GÖNEN KÖY ENSTİTÜSÜNDE SU SEVİNCİ


        Köy enstitülerinin en büyük özelliği, neredeyse tüm gereksinimlerini kendilerinin karşılaması. Yeni yapı mı gerek, öğretmen ve öğrenciler kolları sıvayıp yapıyorlar. Dağdan su mu gelecek, elbirliğiyle borular döşenip su getiriyorlar. Elektrik mi yok, gereksinimi karşılayacak bir santral kurup teller çekilip aydınlanıyor ortalık. Yemek mi pişecek, öğrenciler işbaşında. Yeni işlikler mi gerek, öğretmen ve öğrenciler kolları sıvıyor. Eğitim için ne gerekiyorsa bir imeceyle yaşama geçiriliyordu.

        Ünlü yazarımız Fakir Baykurt, 1943’te Isparta-Gönen Köy Enstitüsü’ne başlar. Buradaki öğrencilik yıllarında içindeki cevher ortaya çıkar. Şiirleri, öyküleri okuyanların ilgisini çekip beğenisini kazanır. Enstitüde kazandığı imece alışkanlığı meslek yaşamında da kendini gösterir.

        Gönen Köy Enstitüsü’nde ilk başta su yoktur. Baykurt, ikinci sınıftayken el birliğiyle su getirilir okula. Bunun sevinci tanımlanamaz derecede yüksektir. Yıllar sonra yazdığı Özyaşam’ında bu sevinçli anısını da paylaşır okuyucularıyla.

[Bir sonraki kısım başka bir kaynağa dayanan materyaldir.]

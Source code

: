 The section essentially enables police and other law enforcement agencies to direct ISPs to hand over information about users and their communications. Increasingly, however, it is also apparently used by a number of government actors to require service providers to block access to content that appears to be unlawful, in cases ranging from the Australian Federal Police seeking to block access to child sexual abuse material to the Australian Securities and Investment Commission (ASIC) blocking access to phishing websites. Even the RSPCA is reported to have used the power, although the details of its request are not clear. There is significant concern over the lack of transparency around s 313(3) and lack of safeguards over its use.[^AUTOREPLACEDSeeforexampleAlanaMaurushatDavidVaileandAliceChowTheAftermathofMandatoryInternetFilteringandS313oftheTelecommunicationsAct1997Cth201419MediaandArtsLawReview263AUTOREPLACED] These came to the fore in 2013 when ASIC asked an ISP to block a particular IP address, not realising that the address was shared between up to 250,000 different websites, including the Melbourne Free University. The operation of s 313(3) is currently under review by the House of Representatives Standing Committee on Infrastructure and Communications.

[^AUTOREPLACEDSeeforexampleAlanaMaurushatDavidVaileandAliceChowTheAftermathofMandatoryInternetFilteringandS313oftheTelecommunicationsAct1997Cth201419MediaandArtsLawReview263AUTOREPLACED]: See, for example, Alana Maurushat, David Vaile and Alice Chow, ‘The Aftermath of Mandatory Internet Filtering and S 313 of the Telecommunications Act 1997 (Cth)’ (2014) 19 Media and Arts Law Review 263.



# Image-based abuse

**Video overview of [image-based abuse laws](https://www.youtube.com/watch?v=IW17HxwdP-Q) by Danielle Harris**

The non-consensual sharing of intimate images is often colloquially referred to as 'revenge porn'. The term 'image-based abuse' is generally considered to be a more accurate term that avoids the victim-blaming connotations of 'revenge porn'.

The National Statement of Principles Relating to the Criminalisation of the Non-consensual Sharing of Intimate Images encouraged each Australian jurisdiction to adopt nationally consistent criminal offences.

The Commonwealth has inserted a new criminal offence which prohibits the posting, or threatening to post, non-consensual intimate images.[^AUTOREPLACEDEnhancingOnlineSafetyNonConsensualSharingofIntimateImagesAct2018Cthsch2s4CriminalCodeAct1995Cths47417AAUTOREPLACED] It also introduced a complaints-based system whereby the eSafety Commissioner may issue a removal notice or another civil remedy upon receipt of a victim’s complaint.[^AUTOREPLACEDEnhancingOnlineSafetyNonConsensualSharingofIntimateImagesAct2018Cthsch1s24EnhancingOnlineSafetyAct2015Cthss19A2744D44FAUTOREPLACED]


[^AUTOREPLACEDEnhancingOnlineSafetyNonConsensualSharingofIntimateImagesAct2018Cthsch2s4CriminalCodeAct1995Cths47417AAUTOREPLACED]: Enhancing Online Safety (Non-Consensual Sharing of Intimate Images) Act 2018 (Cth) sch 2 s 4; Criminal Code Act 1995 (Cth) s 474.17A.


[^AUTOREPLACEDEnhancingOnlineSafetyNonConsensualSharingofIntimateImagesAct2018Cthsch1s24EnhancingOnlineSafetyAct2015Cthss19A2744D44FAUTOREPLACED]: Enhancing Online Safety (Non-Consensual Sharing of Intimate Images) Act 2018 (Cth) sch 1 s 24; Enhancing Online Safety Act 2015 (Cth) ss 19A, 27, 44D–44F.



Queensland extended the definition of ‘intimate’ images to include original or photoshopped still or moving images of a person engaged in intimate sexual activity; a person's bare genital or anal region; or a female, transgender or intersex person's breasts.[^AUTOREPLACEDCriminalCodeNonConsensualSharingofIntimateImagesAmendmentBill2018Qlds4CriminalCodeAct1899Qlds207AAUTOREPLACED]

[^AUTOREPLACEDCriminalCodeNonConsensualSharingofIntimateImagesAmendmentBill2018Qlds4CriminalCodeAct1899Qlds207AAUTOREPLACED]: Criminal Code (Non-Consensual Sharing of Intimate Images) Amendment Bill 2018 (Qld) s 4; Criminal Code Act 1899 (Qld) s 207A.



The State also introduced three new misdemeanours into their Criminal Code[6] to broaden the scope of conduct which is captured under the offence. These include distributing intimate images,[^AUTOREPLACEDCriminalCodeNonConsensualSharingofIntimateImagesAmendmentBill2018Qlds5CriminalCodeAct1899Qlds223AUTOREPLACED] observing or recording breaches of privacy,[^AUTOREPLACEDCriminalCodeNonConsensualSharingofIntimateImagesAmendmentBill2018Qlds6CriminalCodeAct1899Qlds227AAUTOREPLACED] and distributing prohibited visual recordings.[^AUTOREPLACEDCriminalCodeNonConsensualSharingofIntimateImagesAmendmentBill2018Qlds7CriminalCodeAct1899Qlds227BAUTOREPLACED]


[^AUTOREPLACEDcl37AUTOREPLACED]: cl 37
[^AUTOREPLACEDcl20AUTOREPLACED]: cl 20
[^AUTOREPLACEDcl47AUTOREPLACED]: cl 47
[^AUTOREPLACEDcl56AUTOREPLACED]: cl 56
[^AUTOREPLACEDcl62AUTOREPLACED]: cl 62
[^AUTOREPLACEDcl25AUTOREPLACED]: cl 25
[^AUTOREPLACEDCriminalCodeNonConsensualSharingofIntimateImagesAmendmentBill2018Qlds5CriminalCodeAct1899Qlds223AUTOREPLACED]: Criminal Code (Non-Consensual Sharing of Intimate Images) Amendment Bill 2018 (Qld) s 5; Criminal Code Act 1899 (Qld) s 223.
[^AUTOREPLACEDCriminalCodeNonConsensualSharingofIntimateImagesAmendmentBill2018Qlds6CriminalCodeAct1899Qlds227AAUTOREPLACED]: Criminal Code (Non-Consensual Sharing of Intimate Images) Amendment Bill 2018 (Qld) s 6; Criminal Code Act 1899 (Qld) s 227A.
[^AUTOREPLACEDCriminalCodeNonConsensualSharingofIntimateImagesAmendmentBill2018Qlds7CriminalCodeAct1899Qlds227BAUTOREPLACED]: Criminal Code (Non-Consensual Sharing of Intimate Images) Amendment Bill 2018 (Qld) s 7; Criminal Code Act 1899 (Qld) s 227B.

        Öğrenciler, okulun alanında toplandılar bir gün.  Okul müdürü eksikleri sıralamakta peş peşe. Eksiklikleri gidermek de öğretmen ve öğrencilerin işi. Herkes can kulağıyla dinlemekte müdürü.

        “Gevremiş ekin tarlasında çekirge yürüyor gibi bir çıtırtı duyuluyor alanda, sessizliğin çıtırtısı. Müdür Uzgil konuşmasını sürdürdü:

        ‘5/A ile 5/B İkinci okul yapısını tamamlayacak. İç sıva, dış sıva, kapı pencere doğramaları, badana, 4/A yemekevine ek, 4/B hamam yapacak. 3/A, /B, /C birer yatakevi, 2/A yeni kooperatif yapısı, 2/B’ Bizim kümeye gelince durdu. Bütün arkadaşlar öyle miydi acaba? Benim soluğum kesildi.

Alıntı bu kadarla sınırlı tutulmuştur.